16/02/2008 | déjà un commentaire

Congo rape of a nation

J’ai habité deux ans au Congo. A l’époque, le pays s’appelait encore Zaïre. Mobutu règnait sans partage. Fin de règne. Un pays à l’abandon. La corruption. Les "barrages" de militaires sur les routes pour rançonner les passants. Les enfants des rues. Les "filles". Le SIDA. Une épidémie de rougeole. Une épidémie de polio. Ebola. Les profs qui ne sont plus payés. Les "années blanches" à l’université. Les Mercedes des sbires du régime. Les ray-bans des bidasses.

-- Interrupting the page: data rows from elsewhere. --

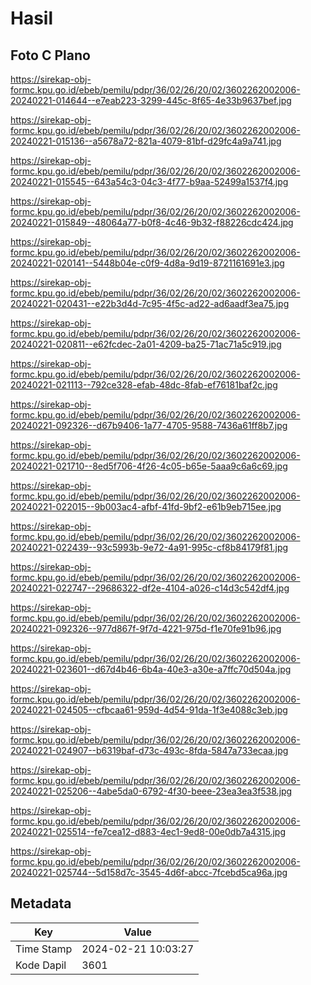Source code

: # Hasil

## Foto C Plano

https://sirekap-obj-formc.kpu.go.id/ebeb/pemilu/pdpr/36/02/26/20/02/3602262002006-20240221-014644--e7eab223-3299-445c-8f65-4e33b9637bef.jpg

https://sirekap-obj-formc.kpu.go.id/ebeb/pemilu/pdpr/36/02/26/20/02/3602262002006-20240221-015136--a5678a72-821a-4079-81bf-d29fc4a9a741.jpg

https://sirekap-obj-formc.kpu.go.id/ebeb/pemilu/pdpr/36/02/26/20/02/3602262002006-20240221-015545--643a54c3-04c3-4f77-b9aa-52499a1537f4.jpg

https://sirekap-obj-formc.kpu.go.id/ebeb/pemilu/pdpr/36/02/26/20/02/3602262002006-20240221-015849--48064a77-b0f8-4c46-9b32-f88226cdc424.jpg

https://sirekap-obj-formc.kpu.go.id/ebeb/pemilu/pdpr/36/02/26/20/02/3602262002006-20240221-020141--5448b04e-c0f9-4d8a-9d19-8721161691e3.jpg

https://sirekap-obj-formc.kpu.go.id/ebeb/pemilu/pdpr/36/02/26/20/02/3602262002006-20240221-020431--e22b3d4d-7c95-4f5c-ad22-ad6aadf3ea75.jpg

https://sirekap-obj-formc.kpu.go.id/ebeb/pemilu/pdpr/36/02/26/20/02/3602262002006-20240221-020811--e62fcdec-2a01-4209-ba25-71ac71a5c919.jpg

https://sirekap-obj-formc.kpu.go.id/ebeb/pemilu/pdpr/36/02/26/20/02/3602262002006-20240221-021113--792ce328-efab-48dc-8fab-ef76181baf2c.jpg

https://sirekap-obj-formc.kpu.go.id/ebeb/pemilu/pdpr/36/02/26/20/02/3602262002006-20240221-092326--d67b9406-1a77-4705-9588-7436a61ff8b7.jpg

https://sirekap-obj-formc.kpu.go.id/ebeb/pemilu/pdpr/36/02/26/20/02/3602262002006-20240221-021710--8ed5f706-4f26-4c05-b65e-5aaa9c6a6c69.jpg

https://sirekap-obj-formc.kpu.go.id/ebeb/pemilu/pdpr/36/02/26/20/02/3602262002006-20240221-022015--9b003ac4-afbf-41fd-9bf2-e61b9eb715ee.jpg

https://sirekap-obj-formc.kpu.go.id/ebeb/pemilu/pdpr/36/02/26/20/02/3602262002006-20240221-022439--93c5993b-9e72-4a91-995c-cf8b84179f81.jpg

https://sirekap-obj-formc.kpu.go.id/ebeb/pemilu/pdpr/36/02/26/20/02/3602262002006-20240221-022747--29686322-df2e-4104-a026-c14d3c542df4.jpg

https://sirekap-obj-formc.kpu.go.id/ebeb/pemilu/pdpr/36/02/26/20/02/3602262002006-20240221-092326--977d867f-9f7d-4221-975d-f1e70fe91b96.jpg

https://sirekap-obj-formc.kpu.go.id/ebeb/pemilu/pdpr/36/02/26/20/02/3602262002006-20240221-023601--d67d4b46-6b4a-40e3-a30e-a7ffc70d504a.jpg

https://sirekap-obj-formc.kpu.go.id/ebeb/pemilu/pdpr/36/02/26/20/02/3602262002006-20240221-024505--cfbcaa61-959d-4d54-91da-1f3e4088c3eb.jpg

https://sirekap-obj-formc.kpu.go.id/ebeb/pemilu/pdpr/36/02/26/20/02/3602262002006-20240221-024907--b6319baf-d73c-493c-8fda-5847a733ecaa.jpg

https://sirekap-obj-formc.kpu.go.id/ebeb/pemilu/pdpr/36/02/26/20/02/3602262002006-20240221-025206--4abe5da0-6792-4f30-beee-23ea3ea3f538.jpg

https://sirekap-obj-formc.kpu.go.id/ebeb/pemilu/pdpr/36/02/26/20/02/3602262002006-20240221-025514--fe7cea12-d883-4ec1-9ed8-00e0db7a4315.jpg

https://sirekap-obj-formc.kpu.go.id/ebeb/pemilu/pdpr/36/02/26/20/02/3602262002006-20240221-025744--5d158d7c-3545-4d6f-abcc-7fcebd5ca96a.jpg


## Metadata

| Key        | Value               |
| ---------- | ------------------- |
| Time Stamp | 2024-02-21 10:03:27 |
| Kode Dapil | 3601                |



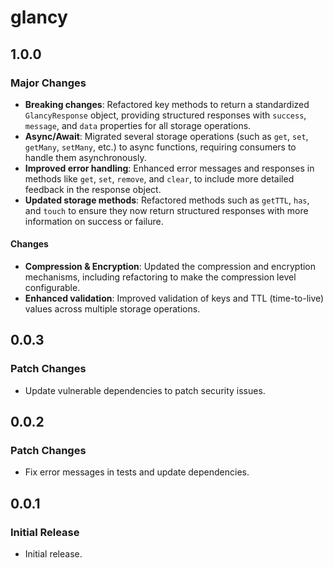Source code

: # glancy

## 1.0.0

### Major Changes

- **Breaking changes**: Refactored key methods to return a standardized `GlancyResponse` object, providing structured responses with `success`, `message`, and `data` properties for all storage operations.
- **Async/Await**: Migrated several storage operations (such as `get`, `set`, `getMany`, `setMany`, etc.) to async functions, requiring consumers to handle them asynchronously.
- **Improved error handling**: Enhanced error messages and responses in methods like `get`, `set`, `remove`, and `clear`, to include more detailed feedback in the response object.
- **Updated storage methods**: Refactored methods such as `getTTL`, `has`, and `touch` to ensure they now return structured responses with more information on success or failure.

#### Changes
- **Compression & Encryption**: Updated the compression and encryption mechanisms, including refactoring to make the compression level configurable.
- **Enhanced validation**: Improved validation of keys and TTL (time-to-live) values across multiple storage operations.

## 0.0.3

### Patch Changes

- Update vulnerable dependencies to patch security issues.

## 0.0.2

### Patch Changes

- Fix error messages in tests and update dependencies.

## 0.0.1

### Initial Release

- Initial release.
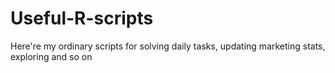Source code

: # Useful-R-scripts
Here're my ordinary scripts for solving daily tasks, updating marketing stats, exploring and so on

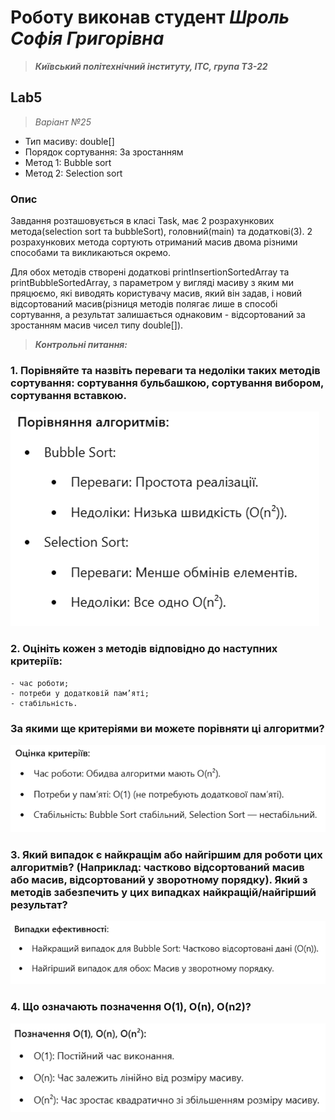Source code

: # Роботу виконав студент ***Шроль Софія Григорівна***
> ***Київський політехнічний інституту, ІТС, група ТЗ-22***

## Lab5

> *Варіант №25*
- Тип масиву: double[]
- Порядок сортування: За зростанням
- Метод 1: Bubble sort
- Метод 2: Selection sort
### Опис
Завдання розташовується в класі Task, має 2 розрахункових метода(selection sort та bubbleSort), головний(main) та додаткові(3). 2 розрахункових метода сортують отриманий масив двома різними способами та викликаються окремо.

Для обох методів створені додаткові printInsertionSortedArray та printBubbleSortedArray, з параметром у вигляді масиву з яким ми пряцюємо, які виводять користувачу масив, який він задав, і новий відсортований масив(різниця методів полягає лише в способі сортування, а результат залишається однаковим - відсортований за зростанням масив чисел типу double[]).

> ***Контрольні питання:***

### 1. Порівняйте та назвіть переваги та недоліки таких методів сортування: сортування бульбашкою, сортування вибором, сортування вставкою.
![img.png](img.png)
### 2. Оцініть кожен з методів відповідно до наступних критеріїв:
	- час роботи;
	- потреби у додатковій пам’яті;
	- стабільність.
### За якими ще критеріями ви можете порівняти ці алгоритми?
![img_1.png](img_1.png)
### 3. Який випадок є найкращім або найгіршим для роботи цих алгоритмів? (Наприклад: частково відсортований масив або масив, відсортований у зворотному порядку). Який з методів забезпечить у цих випадках найкращій/найгірший результат?
![img_2.png](img_2.png)
### 4. Що означають позначення O(1), O(n), O(n2)?
![img_3.png](img_3.png)
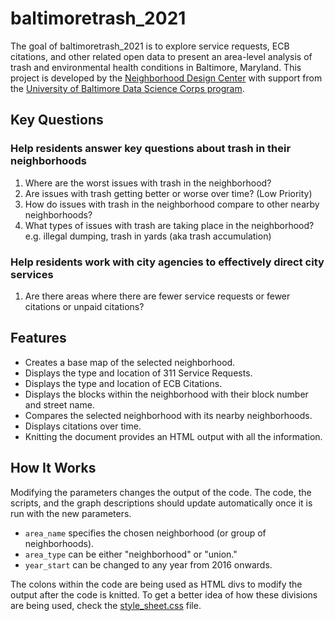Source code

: 
# baltimoretrash_2021

<!-- badges: start -->
<!-- badges: end -->

The goal of baltimoretrash_2021 is to explore service requests, ECB citations, and other related open data to present an area-level analysis of trash and environmental health conditions in Baltimore, Maryland. This project is developed by the [Neighborhood Design Center](https://ndc-md.org/) with support from the [University of Baltimore Data Science Corps program](https://bniajfi.org/currentprojects/data_science_corps/).

## Key Questions
### Help residents answer key questions about trash in their neighborhoods

1. Where are the worst issues with trash in the neighborhood?
2. Are issues with trash getting better or worse over time? (Low Priority)
3. How do issues with trash in the neighborhood compare to other nearby neighborhoods?
4. What types of issues with trash are taking place in the neighborhood? e.g. illegal dumping, trash in yards (aka trash accumulation)

### Help residents work with city agencies to effectively direct city services

1. Are there areas where there are fewer service requests or fewer citations or unpaid citations?

## Features

- Creates a base map of the selected neighborhood.
- Displays the type and location of 311 Service Requests.
- Displays the type and location of ECB Citations.
- Displays the blocks within the neighborhood with their block number and street name.
- Compares the selected neighborhood with its nearby neighborhoods.
- Displays citations over time.
- Knitting the document provides an HTML output with all the information.

## How It Works

Modifying the parameters changes the output of the code. The code, the scripts, and the graph descriptions should update automatically once it is run with the new parameters.
- `area_name` specifies the chosen neighborhood (or group of neighborhoods).
- `area_type` can be either "neighborhood" or "union."
- `year_start` can be changed to any year from 2016 onwards.

The colons within the code are being used as HTML divs to modify the output after the code is knitted. To get a better idea of how these divisions are being used, check the [style_sheet.css](https://github.com/elipousson/baltimoretrash_2021/blob/master/R/style_sheet.css) file.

Du bonheur aussi. Des sourires. Des rencontres. Des amitiés. L’amour.

A l’époque, je pensais que ce pays ne pouvait pas tomber plus bas. J’avais tort.

En 1997, la guerre civile. Kabila est arrivé. J’ai dû partir. Plus de travail. Trop dangereux pour un expat…

Et les autres, ceux qui n’étaient pas "expats"? Et bien, ils sont restés. Ils ont vécu la conquête du pouvoir par Kabila. La mise en place du nouveau régime. L’espoir d’un monde meilleur. Un TGV de Kinshasa à Kisangani! Il l’a dit. Il l’a promis! Les premières arrestations. Vite, très vite. Les kadogos, ces enfants soldats qui ont accompagné la conquête du pouvoir par le nouvel homme fort. Les kadogos abandonnés à leur sort à Kinshasa. Armés. Dans les rues. A des centaines, des milliers de kilomètres de chez eux. Les ministres "rwandais". Le limogeage des ministres "rwandais". La "deuxième guerre du congo". Les troupes étrangères. Les massacres. Les viols. Les viols comme arme de guerre. Un Président qu’on assassine. Un autre qui arrive. Son fils. Les massacres encore. Puis, la paix. Paix armée. Les élections. Elections contestées. "Les escarmouches". Des massacres encore. Des viols toujours.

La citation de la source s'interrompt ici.